On Mon, Apr 24, 2017 at 7:41 PM, Nathaniel Smith <n...@pobox.com> wrote:
> But also, is it important whether strings we're loading/saving to an > HDF5 file have the same in-memory representation in numpy as they > would in the file? I *know* [1] no-one is reading HDF5 files using > np.memmap :-). Of course they do :) https://github.com/jjhelmus/pyfive/blob/98d26aaddd6a7d83cfb189c113e172cc1b60d5f8/pyfive/low_level.py#L682 > Also, further searching suggests that HDF5 actually supports all of > nul termination, nul padding, and space padding, and that nul > termination is the default? How much does it help to have in-memory > compatibility with just one of these options (and not even the default > one)? Would we need to add the other options to be really useful for > HDF5? h5py actually ignores this option and only uses null termination. I have not heard any complaints about this (though I have heard complaints about the lack of fixed-length UTF-8).

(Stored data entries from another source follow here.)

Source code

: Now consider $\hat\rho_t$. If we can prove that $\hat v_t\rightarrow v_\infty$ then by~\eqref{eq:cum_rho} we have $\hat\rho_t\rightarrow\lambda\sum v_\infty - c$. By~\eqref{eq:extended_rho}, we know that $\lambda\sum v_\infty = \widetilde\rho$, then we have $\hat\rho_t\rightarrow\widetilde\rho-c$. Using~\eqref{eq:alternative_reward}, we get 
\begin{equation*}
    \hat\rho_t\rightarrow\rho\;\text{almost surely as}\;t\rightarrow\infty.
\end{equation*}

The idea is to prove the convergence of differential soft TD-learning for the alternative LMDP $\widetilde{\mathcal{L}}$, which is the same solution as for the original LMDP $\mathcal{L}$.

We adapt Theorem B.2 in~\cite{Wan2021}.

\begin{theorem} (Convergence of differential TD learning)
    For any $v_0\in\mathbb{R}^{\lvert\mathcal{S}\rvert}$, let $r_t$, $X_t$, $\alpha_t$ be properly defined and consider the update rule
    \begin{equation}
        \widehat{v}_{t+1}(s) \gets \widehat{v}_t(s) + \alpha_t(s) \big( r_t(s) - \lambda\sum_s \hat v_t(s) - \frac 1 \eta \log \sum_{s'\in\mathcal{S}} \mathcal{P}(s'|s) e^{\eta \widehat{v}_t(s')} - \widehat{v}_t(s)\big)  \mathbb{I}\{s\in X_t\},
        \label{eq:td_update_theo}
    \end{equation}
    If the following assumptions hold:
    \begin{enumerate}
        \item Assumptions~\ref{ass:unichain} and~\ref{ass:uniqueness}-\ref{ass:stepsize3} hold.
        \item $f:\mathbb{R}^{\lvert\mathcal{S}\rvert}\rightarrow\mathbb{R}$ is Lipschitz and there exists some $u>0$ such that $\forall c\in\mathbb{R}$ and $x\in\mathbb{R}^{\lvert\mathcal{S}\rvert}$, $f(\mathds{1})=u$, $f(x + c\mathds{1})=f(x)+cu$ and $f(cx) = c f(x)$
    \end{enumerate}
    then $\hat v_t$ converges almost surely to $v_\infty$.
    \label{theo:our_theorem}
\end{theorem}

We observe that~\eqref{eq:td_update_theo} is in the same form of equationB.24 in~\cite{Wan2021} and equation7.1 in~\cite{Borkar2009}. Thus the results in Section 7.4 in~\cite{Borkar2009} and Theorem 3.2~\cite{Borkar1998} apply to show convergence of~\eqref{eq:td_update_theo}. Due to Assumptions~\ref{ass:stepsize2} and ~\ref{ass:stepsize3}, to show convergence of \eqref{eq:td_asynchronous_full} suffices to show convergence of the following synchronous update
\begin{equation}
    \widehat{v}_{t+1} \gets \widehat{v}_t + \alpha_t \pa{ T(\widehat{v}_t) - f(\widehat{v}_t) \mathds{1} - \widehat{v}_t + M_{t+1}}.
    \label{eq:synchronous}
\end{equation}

But more generally, you're right. h5py doesn't need a corresponding NumPy dtype for each HDF5 string dtype, though that would certainly be *convenient*. In fact, it already (ab)uses NumPy's dtype metadata with h5py.special_dtype to indicate a homogeneous string type for object arrays. I would guess h5py users have the same needs for efficient string representations (including surrogate-escape options) as other scientific users.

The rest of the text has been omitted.